Rapp: The Sonogram as Surveillance, Normalization and Correction

RAPP article here

The technology of the sonogram allows the medical profession to extend it's gaze into a woman's womb in order to directly observe, measure and judge first an embryo and then a fetus, before its viability, and well before its birth. 
  • It is suggested that about 90% of all pregnancies are subject to such surveillance.
  • observations allow for the fetus to be measured and identified as "normal" or "abnormal" in their development based on the data collected from the observation of many women and fetuses within the context medical prenatal care schedules.
    • using biometric data (DNA), Blood and cell growth analysis, technicians identify "disorders" which will require the woman to make decisions about whether to take corrective action and keep or terminate the pregnancy.
    • Amniocentesis is one of these biometric surveillance methods in its testing for Down's Syndrome, and other genetic disorders.
  • Provides independent medical knowledge of the fetus while bypassing the mother.
  • the fetus becomes clearly a second patient-giving it physical, moral and subjective personhood
    • FETAL SEXING: Curiosity and mystery of birth is demystified by the medical profession
  • Within the technician’s lab, where chromosomal analysis occurs, fetal cells must be extracted from the amniotic fluid and placed in an incubator, where they are “planted”, “fed” and “grow.” After a few days, cells undergoing mitosis, (DNA duplication) are “harvested” and examined (Rapp 1999: 194-196). A computer program aids technicians in locating and defining an image of a cell in which all 46 chromosomes are clearly visible, and then ordering them into the karyotype chart. Every karyotype must be “diagnosed,” meaning every abnormality, even if it is not clearly associated with a known congenital disorder, must be described; Rapp sees this as a superficial attempt at control, “the continuous construction of stable interpretations in the face of material ambiguity” (208). 

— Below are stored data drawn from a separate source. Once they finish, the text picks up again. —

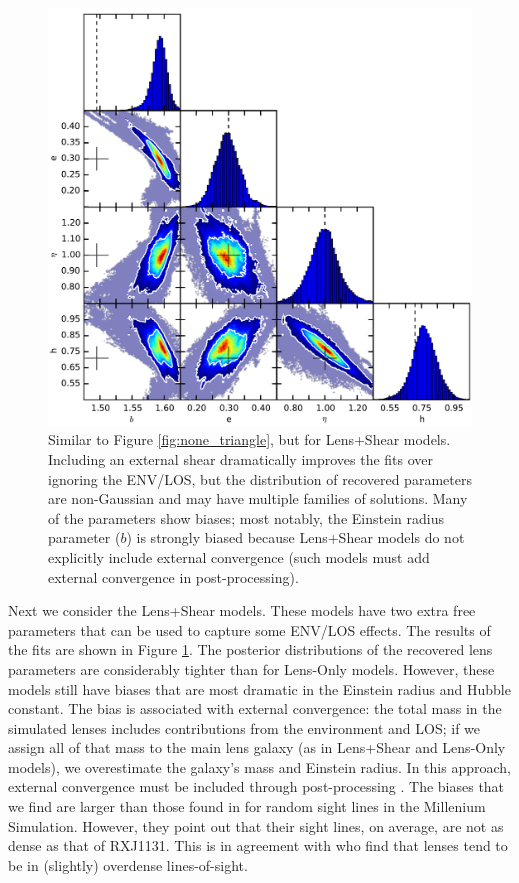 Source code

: \documentclass{emulateapj}
\begin{document}
\begin{figure}[ht]
\begin{center}
\includegraphics[width=1\textwidth]{all_shear_1e-2.pdf}
\caption{\label{fig:shear_triangle} Similar to Figure \ref{fig:none_triangle}, but for Lens+Shear models. Including an external shear dramatically improves the fits over ignoring the ENV/LOS, but the distribution of recovered parameters are non-Gaussian and may have multiple families of solutions. Many of the parameters show biases; most notably, the Einstein radius parameter ($b$) is strongly biased because Lens+Shear models do not explicitly include external convergence (such models must add external convergence in post-processing).  
}
\end{center}
\end{figure}

Next we consider the Lens+Shear models. These models have two extra free parameters that can be used to capture some ENV/LOS effects. The results of the fits are shown in Figure \ref{fig:shear_triangle}. The posterior distributions of the recovered lens parameters are considerably tighter than for Lens-Only models. However, these models still have biases that are most dramatic in the Einstein radius and Hubble constant. The bias is associated with external convergence: the total mass in the simulated lenses includes contributions from the environment and LOS; if we assign all of that mass to the main lens galaxy (as in Lens+Shear and Lens-Only models), we overestimate the galaxy's mass and Einstein radius.  In this approach, external convergence must be included through post-processing \citep{Collett13, Suyu10}. The biases that we find are larger than those found in \citet{Jaroszynski16} for random sight lines in the Millenium Simulation. However, they point out that their sight lines, on average, are not as dense as that of RXJ1131. This is in agreement with \citet{Collett16} who find that lenses tend to be in (slightly) overdense lines-of-sight.
\end{document}

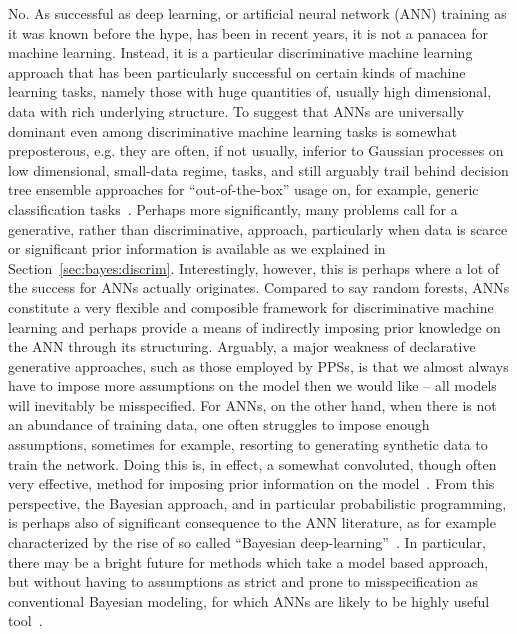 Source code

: No.  As successful as deep learning, or artificial neural network (ANN) training as it was known before the hype,
has been in recent years, it is not a panacea for machine learning.  Instead, it is a particular discriminative
machine learning approach that has been particularly successful on certain kinds of machine learning tasks,
namely those with huge quantities of, usually high dimensional, data with rich underlying structure.   
To suggest that ANNs are universally dominant even among discriminative machine learning tasks is
somewhat preposterous, e.g. they are often, if not usually, inferior to Gaussian processes on low dimensional,
small-data regime, tasks, and still arguably trail behind decision tree ensemble approaches for ``out-of-the-box''
usage on, for example, generic classification tasks~\citep{rainforth2015canonical}.   Perhaps more significantly,
many problems call for a generative, rather than discriminative, approach,
particularly when data is scarce or significant prior information is available as we explained
in Section~\ref{sec:bayes:discrim}.  Interestingly, however, this is perhaps
where a lot of the success for ANNs actually originates.  Compared to say random forests, ANNs constitute a very
flexible and composible framework for discriminative machine learning and perhaps provide a means of 
indirectly imposing prior knowledge on the ANN through its structuring.  Arguably, a major weakness of
declarative generative approaches, such as those employed by PPSs, is that we almost
always have to impose more assumptions on the model then we would like -- all models will inevitably be
misspecified.  For ANNs, on the other hand, when there is not an abundance of training data,
 one often struggles to impose enough assumptions, sometimes
for example, resorting to generating synthetic data to train the network.  Doing this is, in effect, a somewhat convoluted,
though often very effective, method for imposing prior information on the model~\citep{le2017using}.  From this
perspective, the Bayesian approach, and in particular probabilistic programming, is perhaps also of significant
consequence to the ANN literature, as for example characterized  by the rise of so called 
``Bayesian deep-learning''~\citep{gal2016uncertainty}.
  In particular, there may be a bright future for methods which
take a model based approach, but without having to assumptions as strict and prone to misspecification
as conventional Bayesian modeling, for which ANNs are likely to be highly useful tool~\citep{siddharth2017learning}.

  • Even the most precise diagnoses is difficult to translate into a prognosis for the fetus’ future life; “the difference between a biologically described organism and a socially integrated child is, of course, enormous” (198).When relayed to the waiting mother the ambiguity of a positive diagnosis is doubtlessly distressing and complicates the decision she must make regarding the termination or continuation of her pregnancy. According to Rapp, many women would prefer “a clear-cut boundary established between pregnancy-leading-to-life and pregnancy-leading-to-death,” presumably so that the decision they must make is less a matter of choice than of obvious necessity (238).
  • In the face of such traumatic information and difficult decisions, the tendency of the surrounding social network, as in the technicians’ diagnostic lab, is to medicalize and objectify the fetus. Rapp gives an example of one woman who received a positive diagnosis:
  • “When we walked into the doctor’s office, both my husband and I were crying. He looked up and said, “What’s wrong? Why are you both in tears?” “It’s our baby. Our baby is going to die,” I said. “That isn’t a baby,” he said firmly. “It’s a collection of cells that made a mistake.” (1999: 220).
  • Although many women do mourn for lost and aborted late-term pregnancies (Rapp 1999: 242), this kind of rationalization doubtlessly eases the transition from pregnant to not pregnant without the birth of a child. 
  • In a sense, the modern array of reproductive technologies and new choices means that this sterile, medical view was available all along, just as the fetishization and mythologization of the fetus is continuously occurring within the pro-life social sphere. But as pregnancy progresses, and a mother becomes acquainted with the thing inside her, as her personal feelings for it evolve and she begins to accept and integrate a new person into her life, it is between these two opposing discourses that she must tread. And ultimately, it is she who draws the line between what is human and what is not.